A Solution Rube Goldberg Would Love

January 26, 1995

Members of the Columbia Council who have raised doubts about the wisdom of allowing residents to bring community issues to referendum are on the money.

Referendums surely have a place, particularly in charting a course on broad issues, but they are not an effective way to run government. As long as there are elections to public office, there should be no need for these so-called "non-binding" polls to dictate how those elected officials perform.

Michael Rethman, a Columbia Council member from the village of Hickory Ridge, initially supported the idea of allowing referendum, but had a change of heart. In explaining his decision, he used some words that will undoubtedly haunt him. Referendums, he said, would "hamstring" the council by allowing "a small minority of people" to shape Columbia's agenda and cause "acrimony."

The remark was a veiled reference to critics of the council, many of whom are involved in the effort to incorporate Columbia and replace the current quasi-homeowner association system with a full-fledged city government. But his words had the effect of reinforcing the very image the council was trying to dispel by considering referendums; that the council is arrogant and out of touch.

Not all proponents of referendums are disgruntled naysayers out to gain unfair advantage over the process. There are legitimate concerns driving their movement, not the least of which is that some residents feel excised from the current political process because Columbia's voting rules in many cases allow only one vote per household.
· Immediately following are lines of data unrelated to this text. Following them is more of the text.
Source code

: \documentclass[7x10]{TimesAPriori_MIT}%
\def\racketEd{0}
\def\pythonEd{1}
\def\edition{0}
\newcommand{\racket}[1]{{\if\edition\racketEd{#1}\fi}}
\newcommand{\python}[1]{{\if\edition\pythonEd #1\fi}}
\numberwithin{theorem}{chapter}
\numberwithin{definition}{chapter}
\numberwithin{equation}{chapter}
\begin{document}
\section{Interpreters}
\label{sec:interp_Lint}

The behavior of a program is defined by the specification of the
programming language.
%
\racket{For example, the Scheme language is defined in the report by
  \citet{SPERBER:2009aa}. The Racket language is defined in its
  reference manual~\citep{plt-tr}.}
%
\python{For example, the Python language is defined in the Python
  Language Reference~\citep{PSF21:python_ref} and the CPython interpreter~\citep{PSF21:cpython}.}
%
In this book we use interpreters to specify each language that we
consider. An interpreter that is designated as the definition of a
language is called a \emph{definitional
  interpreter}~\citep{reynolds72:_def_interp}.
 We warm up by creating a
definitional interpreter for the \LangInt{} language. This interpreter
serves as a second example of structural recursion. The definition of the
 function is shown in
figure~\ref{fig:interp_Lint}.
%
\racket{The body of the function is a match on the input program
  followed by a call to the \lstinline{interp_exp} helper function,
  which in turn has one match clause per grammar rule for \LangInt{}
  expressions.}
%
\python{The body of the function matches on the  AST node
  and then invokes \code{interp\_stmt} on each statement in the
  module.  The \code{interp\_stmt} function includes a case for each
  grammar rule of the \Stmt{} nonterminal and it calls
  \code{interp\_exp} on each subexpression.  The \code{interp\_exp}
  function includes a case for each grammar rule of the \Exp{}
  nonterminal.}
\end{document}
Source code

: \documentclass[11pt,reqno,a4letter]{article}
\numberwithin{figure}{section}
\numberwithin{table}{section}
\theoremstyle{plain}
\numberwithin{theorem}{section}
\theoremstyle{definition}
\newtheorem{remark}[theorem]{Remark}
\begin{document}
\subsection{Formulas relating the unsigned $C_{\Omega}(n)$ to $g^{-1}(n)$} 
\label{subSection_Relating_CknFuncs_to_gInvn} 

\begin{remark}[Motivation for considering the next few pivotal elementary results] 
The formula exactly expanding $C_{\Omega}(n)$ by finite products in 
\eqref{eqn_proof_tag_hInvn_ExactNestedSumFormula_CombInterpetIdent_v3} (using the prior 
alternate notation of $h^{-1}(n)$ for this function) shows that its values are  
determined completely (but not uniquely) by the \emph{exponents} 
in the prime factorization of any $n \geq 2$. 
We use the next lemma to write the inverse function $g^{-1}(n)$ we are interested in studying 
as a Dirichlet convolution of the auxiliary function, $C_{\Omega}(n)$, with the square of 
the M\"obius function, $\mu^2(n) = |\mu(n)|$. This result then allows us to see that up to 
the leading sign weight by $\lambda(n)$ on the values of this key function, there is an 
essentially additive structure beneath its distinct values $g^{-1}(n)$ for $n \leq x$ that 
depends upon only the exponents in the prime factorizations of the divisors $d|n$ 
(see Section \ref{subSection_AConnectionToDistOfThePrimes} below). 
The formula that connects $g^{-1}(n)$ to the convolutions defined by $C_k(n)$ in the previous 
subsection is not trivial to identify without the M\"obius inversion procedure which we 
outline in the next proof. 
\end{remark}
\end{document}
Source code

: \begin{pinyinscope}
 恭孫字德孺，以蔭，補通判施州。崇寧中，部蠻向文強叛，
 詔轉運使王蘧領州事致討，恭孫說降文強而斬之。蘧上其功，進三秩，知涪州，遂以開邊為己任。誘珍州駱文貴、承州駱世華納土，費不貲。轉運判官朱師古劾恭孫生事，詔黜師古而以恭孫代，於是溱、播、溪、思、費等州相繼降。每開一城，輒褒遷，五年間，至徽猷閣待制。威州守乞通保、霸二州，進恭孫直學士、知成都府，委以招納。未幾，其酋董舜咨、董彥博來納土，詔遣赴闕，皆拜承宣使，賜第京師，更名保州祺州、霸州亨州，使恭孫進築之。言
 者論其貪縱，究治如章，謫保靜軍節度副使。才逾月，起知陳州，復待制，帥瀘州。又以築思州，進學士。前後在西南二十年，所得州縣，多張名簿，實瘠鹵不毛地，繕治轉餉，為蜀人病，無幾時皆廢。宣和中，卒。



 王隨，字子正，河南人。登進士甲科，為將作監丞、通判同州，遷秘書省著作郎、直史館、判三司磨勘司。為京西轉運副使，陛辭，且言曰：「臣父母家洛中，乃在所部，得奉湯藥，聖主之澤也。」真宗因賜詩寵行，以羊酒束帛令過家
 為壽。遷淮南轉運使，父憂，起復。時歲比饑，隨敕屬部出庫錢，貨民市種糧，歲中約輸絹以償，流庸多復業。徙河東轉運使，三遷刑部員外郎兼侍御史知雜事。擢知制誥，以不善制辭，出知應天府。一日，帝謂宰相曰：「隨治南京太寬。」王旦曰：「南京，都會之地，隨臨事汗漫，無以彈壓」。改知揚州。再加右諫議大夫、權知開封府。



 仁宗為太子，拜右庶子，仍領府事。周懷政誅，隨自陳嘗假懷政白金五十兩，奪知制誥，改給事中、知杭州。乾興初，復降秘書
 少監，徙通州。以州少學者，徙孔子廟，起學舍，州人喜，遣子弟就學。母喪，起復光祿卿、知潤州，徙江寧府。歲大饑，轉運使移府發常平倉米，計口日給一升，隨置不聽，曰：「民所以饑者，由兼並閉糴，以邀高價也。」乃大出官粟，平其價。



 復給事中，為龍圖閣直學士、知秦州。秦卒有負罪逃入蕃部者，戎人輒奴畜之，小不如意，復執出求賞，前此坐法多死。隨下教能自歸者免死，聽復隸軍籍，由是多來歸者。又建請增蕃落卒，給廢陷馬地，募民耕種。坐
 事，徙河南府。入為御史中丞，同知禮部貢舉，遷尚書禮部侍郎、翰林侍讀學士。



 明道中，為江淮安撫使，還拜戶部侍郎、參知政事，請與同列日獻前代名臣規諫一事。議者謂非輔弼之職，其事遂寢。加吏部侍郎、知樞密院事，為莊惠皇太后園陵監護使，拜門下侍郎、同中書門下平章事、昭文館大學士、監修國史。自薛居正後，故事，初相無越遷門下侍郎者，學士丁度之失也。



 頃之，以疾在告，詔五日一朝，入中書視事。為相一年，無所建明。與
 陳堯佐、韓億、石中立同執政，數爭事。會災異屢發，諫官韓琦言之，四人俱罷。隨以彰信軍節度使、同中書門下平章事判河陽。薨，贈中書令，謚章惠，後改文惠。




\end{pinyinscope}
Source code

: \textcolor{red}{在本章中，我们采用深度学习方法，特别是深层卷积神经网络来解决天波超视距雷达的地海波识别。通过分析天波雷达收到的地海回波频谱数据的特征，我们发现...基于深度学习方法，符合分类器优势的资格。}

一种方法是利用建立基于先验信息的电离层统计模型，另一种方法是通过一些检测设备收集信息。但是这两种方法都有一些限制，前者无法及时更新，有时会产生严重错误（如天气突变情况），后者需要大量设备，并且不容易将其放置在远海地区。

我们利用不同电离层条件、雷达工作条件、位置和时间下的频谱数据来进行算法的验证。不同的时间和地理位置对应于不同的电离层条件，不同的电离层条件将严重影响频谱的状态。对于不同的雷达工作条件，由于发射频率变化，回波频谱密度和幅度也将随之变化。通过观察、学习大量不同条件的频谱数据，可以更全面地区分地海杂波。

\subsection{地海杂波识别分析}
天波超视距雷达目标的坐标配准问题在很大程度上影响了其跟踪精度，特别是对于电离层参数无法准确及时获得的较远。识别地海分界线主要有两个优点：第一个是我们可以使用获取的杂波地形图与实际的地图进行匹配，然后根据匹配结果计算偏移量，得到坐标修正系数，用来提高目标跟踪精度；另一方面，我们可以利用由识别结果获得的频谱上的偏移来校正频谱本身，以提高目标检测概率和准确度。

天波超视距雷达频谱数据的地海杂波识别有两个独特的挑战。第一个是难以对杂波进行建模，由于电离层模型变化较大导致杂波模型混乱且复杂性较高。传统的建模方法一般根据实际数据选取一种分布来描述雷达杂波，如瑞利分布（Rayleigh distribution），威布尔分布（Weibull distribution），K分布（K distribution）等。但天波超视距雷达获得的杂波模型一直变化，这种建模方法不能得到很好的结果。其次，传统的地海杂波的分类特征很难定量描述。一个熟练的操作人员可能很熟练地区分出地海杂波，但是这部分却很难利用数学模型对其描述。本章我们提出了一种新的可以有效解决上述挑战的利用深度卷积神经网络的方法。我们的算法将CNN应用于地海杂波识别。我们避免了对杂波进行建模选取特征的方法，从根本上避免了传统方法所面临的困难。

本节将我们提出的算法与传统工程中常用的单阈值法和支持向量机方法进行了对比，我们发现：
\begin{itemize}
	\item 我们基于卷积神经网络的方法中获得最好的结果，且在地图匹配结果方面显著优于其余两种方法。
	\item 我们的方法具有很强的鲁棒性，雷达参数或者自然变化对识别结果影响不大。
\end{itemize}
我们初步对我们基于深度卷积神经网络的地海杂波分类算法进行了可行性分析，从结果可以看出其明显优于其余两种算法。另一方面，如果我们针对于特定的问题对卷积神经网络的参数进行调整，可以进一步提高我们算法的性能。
But that's a case for changing voting rules, not for imposing another faulty system upon the existing faulty system.

Referendums, even when non-binding, can complicate the deliberative process by taking power away from those who have supposedly been vested with it. A solution befitting Rube Goldberg, the cartoonist noted for designing outlandish contraptions, is no way to fix Columbia's governance problem. If residents want to have more say in their governance, they need to address the voting rules. And above all, those who can vote should go to the polls and elect representatives whose views reflect theirs. If they want to be even more directly involved, they should throw their own hats into the political ring.